Start of The records

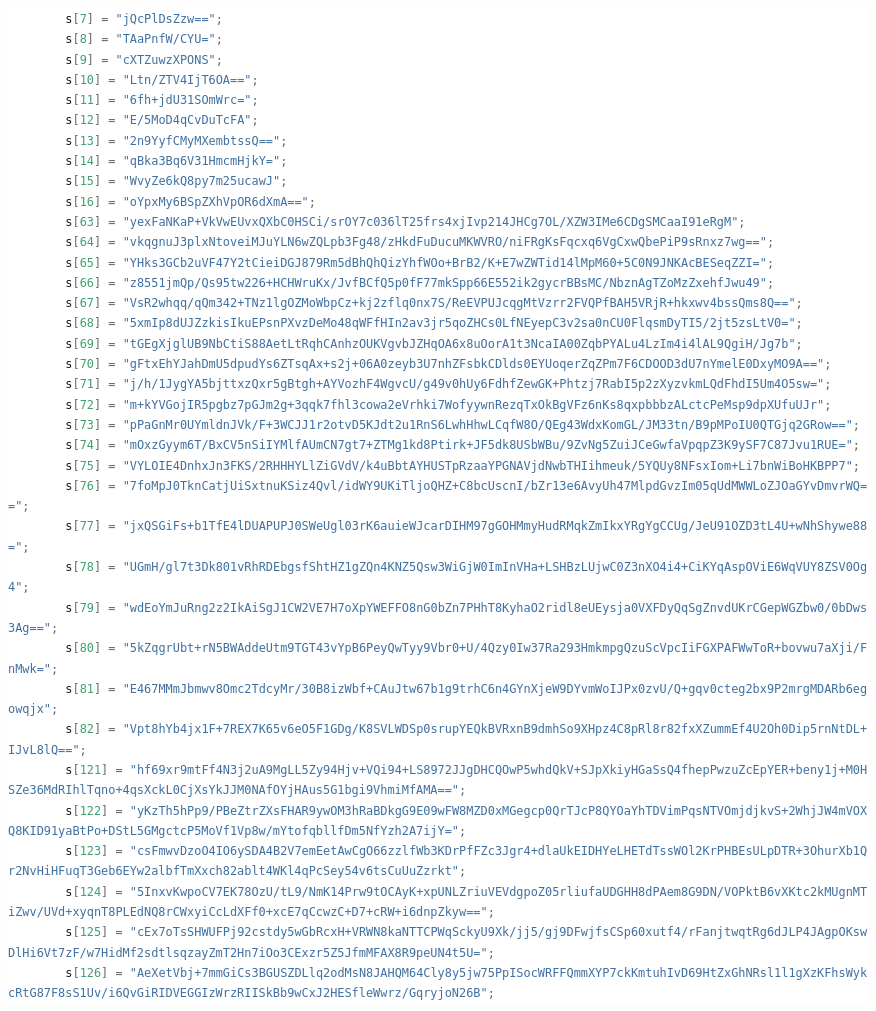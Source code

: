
 ```java
        s[7] = "jQcPlDsZzw==";
        s[8] = "TAaPnfW/CYU=";
        s[9] = "cXTZuwzXPONS";
        s[10] = "Ltn/ZTV4IjT6OA==";
        s[11] = "6fh+jdU31SOmWrc=";
        s[12] = "E/5MoD4qCvDuTcFA";
        s[13] = "2n9YyfCMyMXembtssQ==";
        s[14] = "qBka3Bq6V31HmcmHjkY=";
        s[15] = "WvyZe6kQ8py7m25ucawJ";
        s[16] = "oYpxMy6BSpZXhVpOR6dXmA==";
        s[63] = "yexFaNKaP+VkVwEUvxQXbC0HSCi/srOY7c036lT25frs4xjIvp214JHCg7OL/XZW3IMe6CDgSMCaaI91eRgM";
        s[64] = "vkqgnuJ3plxNtoveiMJuYLN6wZQLpb3Fg48/zHkdFuDucuMKWVRO/niFRgKsFqcxq6VgCxwQbePiP9sRnxz7wg==";
        s[65] = "YHks3GCb2uVF47Y2tCieiDGJ879Rm5dBhQhQizYhfWOo+BrB2/K+E7wZWTid14lMpM60+5C0N9JNKAcBESeqZZI=";
        s[66] = "z8551jmQp/Qs95tw226+HCHWruKx/JvfBCfQ5p0fF77mkSpp66E552ik2gycrBBsMC/NbznAgTZoMzZxehfJwu49";
        s[67] = "VsR2whqq/qQm342+TNz1lgOZMoWbpCz+kj2zflq0nx7S/ReEVPUJcqgMtVzrr2FVQPfBAH5VRjR+hkxwv4bssQms8Q==";
        s[68] = "5xmIp8dUJZzkisIkuEPsnPXvzDeMo48qWFfHIn2av3jr5qoZHCs0LfNEyepC3v2sa0nCU0FlqsmDyTI5/2jt5zsLtV0=";
        s[69] = "tGEgXjglUB9NbCtiS88AetLtRqhCAnhzOUKVgvbJZHqOA6x8uOorA1t3NcaIA00ZqbPYALu4LzIm4i4lAL9QgiH/Jg7b";
        s[70] = "gFtxEhYJahDmU5dpudYs6ZTsqAx+s2j+06A0zeyb3U7nhZFsbkCDlds0EYUoqerZqZPm7F6CDOOD3dU7nYmelE0DxyMO9A==";
        s[71] = "j/h/1JygYA5bjttxzQxr5gBtgh+AYVozhF4WgvcU/g49v0hUy6FdhfZewGK+Phtzj7RabI5p2zXyzvkmLQdFhdI5Um4O5sw=";
        s[72] = "m+kYVGojIR5pgbz7pGJm2g+3qqk7fhl3cowa2eVrhki7WofyywnRezqTxOkBgVFz6nKs8qxpbbbzALctcPeMsp9dpXUfuUJr";
        s[73] = "pPaGnMr0UYmldnJVk/F+3WCJJ1r2otvD5KJdt2u1RnS6LwhHhwLCqfW8O/QEg43WdxKomGL/JM33tn/B9pMPoIU0QTGjq2GRow==";
        s[74] = "mOxzGyym6T/BxCV5nSiIYMlfAUmCN7gt7+ZTMg1kd8Ptirk+JF5dk8USbWBu/9ZvNg5ZuiJCeGwfaVpqpZ3K9ySF7C87Jvu1RUE=";
        s[75] = "VYLOIE4DnhxJn3FKS/2RHHHYLlZiGVdV/k4uBbtAYHUSTpRzaaYPGNAVjdNwbTHIihmeuk/5YQUy8NFsxIom+Li7bnWiBoHKBPP7";
        s[76] = "7foMpJ0TknCatjUiSxtnuKSiz4Qvl/idWY9UKiTljoQHZ+C8bcUscnI/bZr13e6AvyUh47MlpdGvzIm05qUdMWWLoZJOaGYvDmvrWQ==";
        s[77] = "jxQSGiFs+b1TfE4lDUAPUPJ0SWeUgl03rK6auieWJcarDIHM97gGOHMmyHudRMqkZmIkxYRgYgCCUg/JeU91OZD3tL4U+wNhShywe88=";
        s[78] = "UGmH/gl7t3Dk801vRhRDEbgsfShtHZ1gZQn4KNZ5Qsw3WiGjW0ImInVHa+LSHBzLUjwC0Z3nXO4i4+CiKYqAspOViE6WqVUY8ZSV0Og4";
        s[79] = "wdEoYmJuRng2z2IkAiSgJ1CW2VE7H7oXpYWEFFO8nG0bZn7PHhT8KyhaO2ridl8eUEysja0VXFDyQqSgZnvdUKrCGepWGZbw0/0bDws3Ag==";
        s[80] = "5kZqgrUbt+rN5BWAddeUtm9TGT43vYpB6PeyQwTyy9Vbr0+U/4Qzy0Iw37Ra293HmkmpgQzuScVpcIiFGXPAFWwToR+bovwu7aXji/FnMwk=";
        s[81] = "E467MMmJbmwv8Omc2TdcyMr/30B8izWbf+CAuJtw67b1g9trhC6n4GYnXjeW9DYvmWoIJPx0zvU/Q+gqv0cteg2bx9P2mrgMDARb6egowqjx";
        s[82] = "Vpt8hYb4jx1F+7REX7K65v6eO5F1GDg/K8SVLWDSp0srupYEQkBVRxnB9dmhSo9XHpz4C8pRl8r82fxXZummEf4U2Oh0Dip5rnNtDL+IJvL8lQ==";
        s[121] = "hf69xr9mtFf4N3j2uA9MgLL5Zy94Hjv+VQi94+LS8972JJgDHCQOwP5whdQkV+SJpXkiyHGaSsQ4fhepPwzuZcEpYER+beny1j+M0HSZe36MdRIhlTqno+4qsXckL0CjXsYkJJM0NAfOYjHAus5G1bgi9VhmiMfAMA==";
        s[122] = "yKzTh5hPp9/PBeZtrZXsFHAR9ywOM3hRaBDkgG9E09wFW8MZD0xMGegcp0QrTJcP8QYOaYhTDVimPqsNTVOmjdjkvS+2WhjJW4mVOXQ8KID91yaBtPo+DStL5GMgctcP5MoVf1Vp8w/mYtofqbllfDm5NfYzh2A7ijY=";
        s[123] = "csFmwvDzoO4IO6ySDA4B2V7emEetAwCgO66zzlfWb3KDrPfFZc3Jgr4+dlaUkEIDHYeLHETdTssWOl2KrPHBEsULpDTR+3OhurXb1Qr2NvHiHFuqT3Geb6EYw2albfTmXxch82ablt4WKl4qPcSey54v6tsCuUuZzrkt";
        s[124] = "5InxvKwpoCV7EK78OzU/tL9/NmK14Prw9tOCAyK+xpUNLZriuVEVdgpoZ05rliufaUDGHH8dPAem8G9DN/VOPktB6vXKtc2kMUgnMTiZwv/UVd+xyqnT8PLEdNQ8rCWxyiCcLdXFf0+xcE7qCcwzC+D7+cRW+i6dnpZkyw==";
        s[125] = "cEx7oTsSHWUFPj92cstdy5wGbRcxH+VRWN8kaNTTCPWqSckyU9Xk/jj5/gj9DFwjfsCSp60xutf4/rFanjtwqtRg6dJLP4JAgpOKswDlHi6Vt7zF/w7HidMf2sdtlsqzayZmT2Hn7iOo3CExzr5Z5JfmMFAX8R9peUN4t5U=";
        s[126] = "AeXetVbj+7mmGiCs3BGUSZDLlq2odMsN8JAHQM64Cly8y5jw75PpISocWRFFQmmXYP7ckKmtuhIvD69HtZxGhNRsl1l1gXzKFhsWykcRtG87F8sS1Uv/i6QvGiRIDVEGGIzWrzRIISkBb9wCxJ2HESfleWwrz/GqryjoN26B";
```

End of The records

- _Assigned task_:
The records above are to be retyped exactly, with every picture left out.

- _Output below_:
Source code

:
 ```java
        s[7] = "jQcPlDsZzw==";
        s[8] = "TAaPnfW/CYU=";
        s[9] = "cXTZuwzXPONS";
        s[10] = "Ltn/ZTV4IjT6OA==";
        s[11] = "6fh+jdU31SOmWrc=";
        s[12] = "E/5MoD4qCvDuTcFA";
        s[13] = "2n9YyfCMyMXembtssQ==";
        s[14] = "qBka3Bq6V31HmcmHjkY=";
        s[15] = "WvyZe6kQ8py7m25ucawJ";
        s[16] = "oYpxMy6BSpZXhVpOR6dXmA==";
        s[63] = "yexFaNKaP+VkVwEUvxQXbC0HSCi/srOY7c036lT25frs4xjIvp214JHCg7OL/XZW3IMe6CDgSMCaaI91eRgM";
        s[64] = "vkqgnuJ3plxNtoveiMJuYLN6wZQLpb3Fg48/zHkdFuDucuMKWVRO/niFRgKsFqcxq6VgCxwQbePiP9sRnxz7wg==";
        s[65] = "YHks3GCb2uVF47Y2tCieiDGJ879Rm5dBhQhQizYhfWOo+BrB2/K+E7wZWTid14lMpM60+5C0N9JNKAcBESeqZZI=";
        s[66] = "z8551jmQp/Qs95tw226+HCHWruKx/JvfBCfQ5p0fF77mkSpp66E552ik2gycrBBsMC/NbznAgTZoMzZxehfJwu49";
        s[67] = "VsR2whqq/qQm342+TNz1lgOZMoWbpCz+kj2zflq0nx7S/ReEVPUJcqgMtVzrr2FVQPfBAH5VRjR+hkxwv4bssQms8Q==";
        s[68] = "5xmIp8dUJZzkisIkuEPsnPXvzDeMo48qWFfHIn2av3jr5qoZHCs0LfNEyepC3v2sa0nCU0FlqsmDyTI5/2jt5zsLtV0=";
        s[69] = "tGEgXjglUB9NbCtiS88AetLtRqhCAnhzOUKVgvbJZHqOA6x8uOorA1t3NcaIA00ZqbPYALu4LzIm4i4lAL9QgiH/Jg7b";
        s[70] = "gFtxEhYJahDmU5dpudYs6ZTsqAx+s2j+06A0zeyb3U7nhZFsbkCDlds0EYUoqerZqZPm7F6CDOOD3dU7nYmelE0DxyMO9A==";
        s[71] = "j/h/1JygYA5bjttxzQxr5gBtgh+AYVozhF4WgvcU/g49v0hUy6FdhfZewGK+Phtzj7RabI5p2zXyzvkmLQdFhdI5Um4O5sw=";
        s[72] = "m+kYVGojIR5pgbz7pGJm2g+3qqk7fhl3cowa2eVrhki7WofyywnRezqTxOkBgVFz6nKs8qxpbbbzALctcPeMsp9dpXUfuUJr";
        s[73] = "pPaGnMr0UYmldnJVk/F+3WCJJ1r2otvD5KJdt2u1RnS6LwhHhwLCqfW8O/QEg43WdxKomGL/JM33tn/B9pMPoIU0QTGjq2GRow==";
        s[74] = "mOxzGyym6T/BxCV5nSiIYMlfAUmCN7gt7+ZTMg1kd8Ptirk+JF5dk8USbWBu/9ZvNg5ZuiJCeGwfaVpqpZ3K9ySF7C87Jvu1RUE=";
        s[75] = "VYLOIE4DnhxJn3FKS/2RHHHYLlZiGVdV/k4uBbtAYHUSTpRzaaYPGNAVjdNwbTHIihmeuk/5YQUy8NFsxIom+Li7bnWiBoHKBPP7";
        s[76] = "7foMpJ0TknCatjUiSxtnuKSiz4Qvl/idWY9UKiTljoQHZ+C8bcUscnI/bZr13e6AvyUh47MlpdGvzIm05qUdMWWLoZJOaGYvDmvrWQ==";
        s[77] = "jxQSGiFs+b1TfE4lDUAPUPJ0SWeUgl03rK6auieWJcarDIHM97gGOHMmyHudRMqkZmIkxYRgYgCCUg/JeU91OZD3tL4U+wNhShywe88=";
        s[78] = "UGmH/gl7t3Dk801vRhRDEbgsfShtHZ1gZQn4KNZ5Qsw3WiGjW0ImInVHa+LSHBzLUjwC0Z3nXO4i4+CiKYqAspOViE6WqVUY8ZSV0Og4";
        s[79] = "wdEoYmJuRng2z2IkAiSgJ1CW2VE7H7oXpYWEFFO8nG0bZn7PHhT8KyhaO2ridl8eUEysja0VXFDyQqSgZnvdUKrCGepWGZbw0/0bDws3Ag==";
        s[80] = "5kZqgrUbt+rN5BWAddeUtm9TGT43vYpB6PeyQwTyy9Vbr0+U/4Qzy0Iw37Ra293HmkmpgQzuScVpcIiFGXPAFWwToR+bovwu7aXji/FnMwk=";
        s[81] = "E467MMmJbmwv8Omc2TdcyMr/30B8izWbf+CAuJtw67b1g9trhC6n4GYnXjeW9DYvmWoIJPx0zvU/Q+gqv0cteg2bx9P2mrgMDARb6egowqjx";
        s[82] = "Vpt8hYb4jx1F+7REX7K65v6eO5F1GDg/K8SVLWDSp0srupYEQkBVRxnB9dmhSo9XHpz4C8pRl8r82fxXZummEf4U2Oh0Dip5rnNtDL+IJvL8lQ==";
        s[121] = "hf69xr9mtFf4N3j2uA9MgLL5Zy94Hjv+VQi94+LS8972JJgDHCQOwP5whdQkV+SJpXkiyHGaSsQ4fhepPwzuZcEpYER+beny1j+M0HSZe36MdRIhlTqno+4qsXckL0CjXsYkJJM0NAfOYjHAus5G1bgi9VhmiMfAMA==";
        s[122] = "yKzTh5hPp9/PBeZtrZXsFHAR9ywOM3hRaBDkgG9E09wFW8MZD0xMGegcp0QrTJcP8QYOaYhTDVimPqsNTVOmjdjkvS+2WhjJW4mVOXQ8KID91yaBtPo+DStL5GMgctcP5MoVf1Vp8w/mYtofqbllfDm5NfYzh2A7ijY=";
        s[123] = "csFmwvDzoO4IO6ySDA4B2V7emEetAwCgO66zzlfWb3KDrPfFZc3Jgr4+dlaUkEIDHYeLHETdTssWOl2KrPHBEsULpDTR+3OhurXb1Qr2NvHiHFuqT3Geb6EYw2albfTmXxch82ablt4WKl4qPcSey54v6tsCuUuZzrkt";
        s[124] = "5InxvKwpoCV7EK78OzU/tL9/NmK14Prw9tOCAyK+xpUNLZriuVEVdgpoZ05rliufaUDGHH8dPAem8G9DN/VOPktB6vXKtc2kMUgnMTiZwv/UVd+xyqnT8PLEdNQ8rCWxyiCcLdXFf0+xcE7qCcwzC+D7+cRW+i6dnpZkyw==";
        s[125] = "cEx7oTsSHWUFPj92cstdy5wGbRcxH+VRWN8kaNTTCPWqSckyU9Xk/jj5/gj9DFwjfsCSp60xutf4/rFanjtwqtRg6dJLP4JAgpOKswDlHi6Vt7zF/w7HidMf2sdtlsqzayZmT2Hn7iOo3CExzr5Z5JfmMFAX8R9peUN4t5U=";
        s[126] = "AeXetVbj+7mmGiCs3BGUSZDLlq2odMsN8JAHQM64Cly8y5jw75PpISocWRFFQmmXYP7ckKmtuhIvD69HtZxGhNRsl1l1gXzKFhsWykcRtG87F8sS1Uv/i6QvGiRIDVEGGIzWrzRIISkBb9wCxJ2HESfleWwrz/GqryjoN26B";
```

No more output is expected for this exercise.